Ten years ago Jim agreed to help me fulfill a long-time goal. On the last day of Christmas vacation 2015, four months after our son David died of leukemia, we drove our daughter Annie to Logan Airport in Boston and headed south on US Route 1. Normally it takes three and a half hours to drive to the Bronx. On Route 1 it took eleven hours. That was Day One. (See my blog archive for other details.)
Now this blessed man is helping me with my next travel goal: to drive all of US Route 9 this week.
The timing is perfect. Jim was released from his calling as a counselor in the Cambridge Stake Presidency two days ago. For over nine years he has dedicated most of his Sundays and several hours each Tuesday and Wednesday evening, helping keep the Cambridge Stake (a collection of eleven congregations) running smoothly. Multiple times a week Jim would receive a text, email, or phone call and afterwards say to me, “The Cambridge Stake never sleeps.” So he was concerned that he would feel a great loss Sunday night after his honorable release. Perfect time to hit the road.
The design is simple. Monday morning we packed our carry-ons, computers, and my CPAP, got in the car, and drove nearly to Burlington, Vermont. We spent a few hours with my niece and her husband, exploring his extensive woodshop and just chatting. Then we visited her mother twenty minutes away. En route we passed a Chilis Restaurant. We don’t go out to eat often, but I mourn the loss of Chilis in Burlington, Massachusetts, so after our visit we stopped in for an early supper. It was delicious.
As the sun was setting over the Adirondack Mountains across Lake Champlain, we drove to the ferry that connects Grand Isle, Vermont with Plattsburgh, New York. Crossings occur all day and night. We arrived at the dock just as the ferry was unloading and preparing for a western sail. Near Plattsburgh a huge flock of seabirds swirled up in the darkness, disturbed from their ice floe.
I had found The Golden Gate Lodging with private beach near the ferry landing. Our second floor room faces the lake which is blindingly white this morning: ice as far are we can see on the Cumberland Bay.
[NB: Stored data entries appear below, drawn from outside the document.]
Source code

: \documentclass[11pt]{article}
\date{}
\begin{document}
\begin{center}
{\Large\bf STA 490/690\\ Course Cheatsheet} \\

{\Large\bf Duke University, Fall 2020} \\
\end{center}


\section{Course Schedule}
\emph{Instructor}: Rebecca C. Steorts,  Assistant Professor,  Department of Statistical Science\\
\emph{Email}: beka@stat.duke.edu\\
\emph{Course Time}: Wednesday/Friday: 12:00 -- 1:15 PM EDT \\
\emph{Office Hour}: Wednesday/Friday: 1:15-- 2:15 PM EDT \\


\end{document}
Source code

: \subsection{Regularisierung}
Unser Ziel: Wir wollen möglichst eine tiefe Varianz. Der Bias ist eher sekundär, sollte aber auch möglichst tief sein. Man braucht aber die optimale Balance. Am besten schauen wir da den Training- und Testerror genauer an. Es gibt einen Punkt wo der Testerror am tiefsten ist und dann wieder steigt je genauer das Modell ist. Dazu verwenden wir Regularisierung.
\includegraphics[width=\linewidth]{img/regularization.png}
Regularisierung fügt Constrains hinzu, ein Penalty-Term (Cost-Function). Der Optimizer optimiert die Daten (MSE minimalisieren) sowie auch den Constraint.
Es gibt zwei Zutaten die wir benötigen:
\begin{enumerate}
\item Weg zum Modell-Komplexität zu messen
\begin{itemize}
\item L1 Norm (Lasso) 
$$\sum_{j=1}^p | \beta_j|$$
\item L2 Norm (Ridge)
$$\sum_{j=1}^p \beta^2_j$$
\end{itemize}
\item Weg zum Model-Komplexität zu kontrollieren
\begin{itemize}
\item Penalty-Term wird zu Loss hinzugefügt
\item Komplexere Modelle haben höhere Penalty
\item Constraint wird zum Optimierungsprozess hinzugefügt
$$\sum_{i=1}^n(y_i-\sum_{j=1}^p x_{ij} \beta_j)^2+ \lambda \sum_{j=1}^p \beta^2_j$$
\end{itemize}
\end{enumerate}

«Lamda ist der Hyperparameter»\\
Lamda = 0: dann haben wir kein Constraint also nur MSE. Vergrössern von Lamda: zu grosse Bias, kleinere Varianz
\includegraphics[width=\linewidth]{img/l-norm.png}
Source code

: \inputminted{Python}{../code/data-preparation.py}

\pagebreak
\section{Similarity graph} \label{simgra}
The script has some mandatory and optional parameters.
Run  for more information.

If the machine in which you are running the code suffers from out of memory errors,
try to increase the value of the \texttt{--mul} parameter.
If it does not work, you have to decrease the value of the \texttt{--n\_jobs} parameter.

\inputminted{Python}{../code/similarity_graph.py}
US Route 9 is 522.73 miles long. Its northern terminus is an interchange with I-87 in Champlain, NY, near the Canadian border. It travels along Lake Champlain and the Adirondack mountains in New York State and spawns several NY state roads, including 9N, 9W, and 9A. It is signed north-south through New York and New Jersey and signed east-west in Delaware. It is one of only two US routes with a designated ferry connection: Cape May, NJ, to Lewes, DE. The other highway with a ferry connection is US 10 which has been served by the USS Badger across Lake Michigan between Wisconsin and Michigan since 1953. My kids and I went across on the Badger during our epic Cross Country Trip in 1995 (15,900 miles, 48 states, Mexico, and Canada. Our kids were ages 4-14. I towed a pop-up tent trailer and was the sole driver for seven weeks).